**What to work on:**
Within the records that follow, find every line containing the string "github". Copy those lines.
***** Extracted data *****
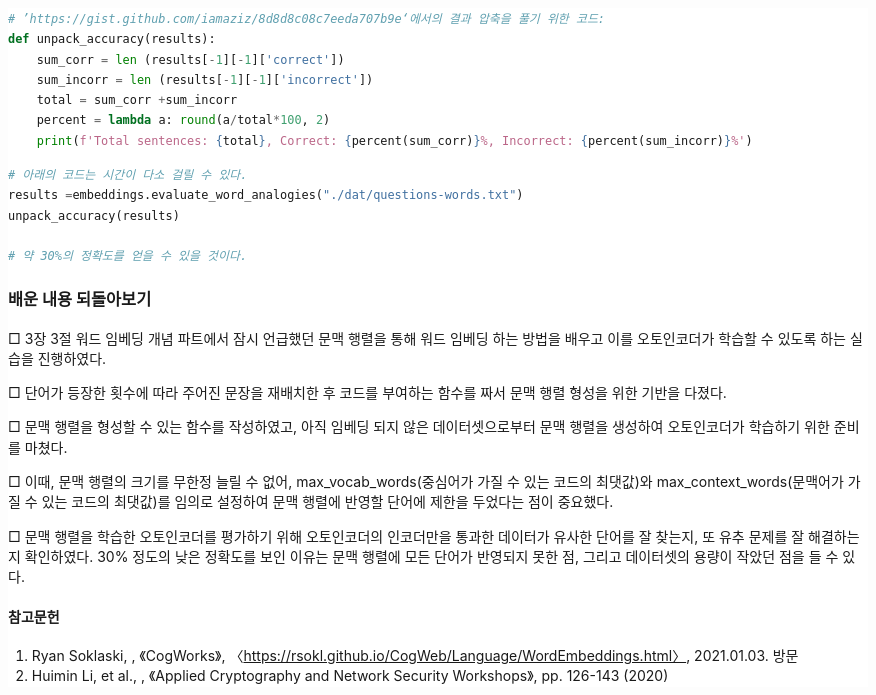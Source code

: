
 ```python
# ’https://gist.github.com/iamaziz/8d8d8c08c7eeda707b9e‘에서의 결과 압축을 풀기 위한 코드:
def unpack_accuracy(results):
    sum_corr = len (results[-1][-1]['correct'])
    sum_incorr = len (results[-1][-1]['incorrect'])
    total = sum_corr +sum_incorr
    percent = lambda a: round(a/total*100, 2)
    print(f'Total sentences: {total}, Correct: {percent(sum_corr)}%, Incorrect: {percent(sum_incorr)}%')
```
  
```python
# 아래의 코드는 시간이 다소 걸릴 수 있다.
results =embeddings.evaluate_word_analogies("./dat/questions-words.txt")
unpack_accuracy(results)

# 약 30%의 정확도를 얻을 수 있을 것이다.
```
  
### 배운 내용 되돌아보기

□ 3장 3절 워드 임베딩 개념 파트에서 잠시 언급했던 문맥 행렬을 통해 워드 임베딩 하는 방법을 배우고 이를 오토인코더가 학습할 수 있도록 하는 실습을 진행하였다.

□ 단어가 등장한 횟수에 따라 주어진 문장을 재배치한 후 코드를 부여하는 함수를 짜서 문맥 행렬 형성을 위한 기반을 다졌다.

□ 문맥 행렬을 형성할 수 있는 함수를 작성하였고, 아직 임베딩 되지 않은 데이터셋으로부터 문맥 행렬을 생성하여 오토인코더가 학습하기 위한 준비를 마쳤다.

□ 이때, 문맥 행렬의 크기를 무한정 늘릴 수 없어, max_vocab_words(중심어가 가질 수 있는 코드의 최댓값)와 max_context_words(문맥어가 가질 수 있는 코드의 최댓값)를 임의로 설정하여 문맥 행렬에 반영할 단어에 제한을 두었다는 점이 중요했다.

□ 문맥 행렬을 학습한 오토인코더를 평가하기 위해 오토인코더의 인코더만을 통과한 데이터가 유사한 단어를 잘 찾는지, 또 유추 문제를 잘 해결하는지 확인하였다. 30% 정도의 낮은 정확도를 보인 이유는 문맥 행렬에 모든 단어가 반영되지 못한 점, 그리고 데이터셋의 용량이 작았던 점을 들 수 있다.
  
#### 참고문헌
1. Ryan Soklaski, <Word Embeddings and Autoencoders>, 《CogWorks》, 〈https://rsokl.github.io/CogWeb/Language/WordEmbeddings.html〉, 2021.01.03. 방문
2. Huimin Li, et al., <A Comparison of Weight Initializers in Deep Learning-based Side-channel Analysis>, 《Applied Cryptography and Network Security Workshops》, pp. 126-143 (2020)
*****
**Response to this exercise:**
# ’https://gist.github.com/iamaziz/8d8d8c08c7eeda707b9e‘에서의 결과 압축을 풀기 위한 코드:
1. Ryan Soklaski, <Word Embeddings and Autoencoders>, 《CogWorks》, 〈https://rsokl.github.io/CogWeb/Language/WordEmbeddings.html〉, 2021.01.03. 방문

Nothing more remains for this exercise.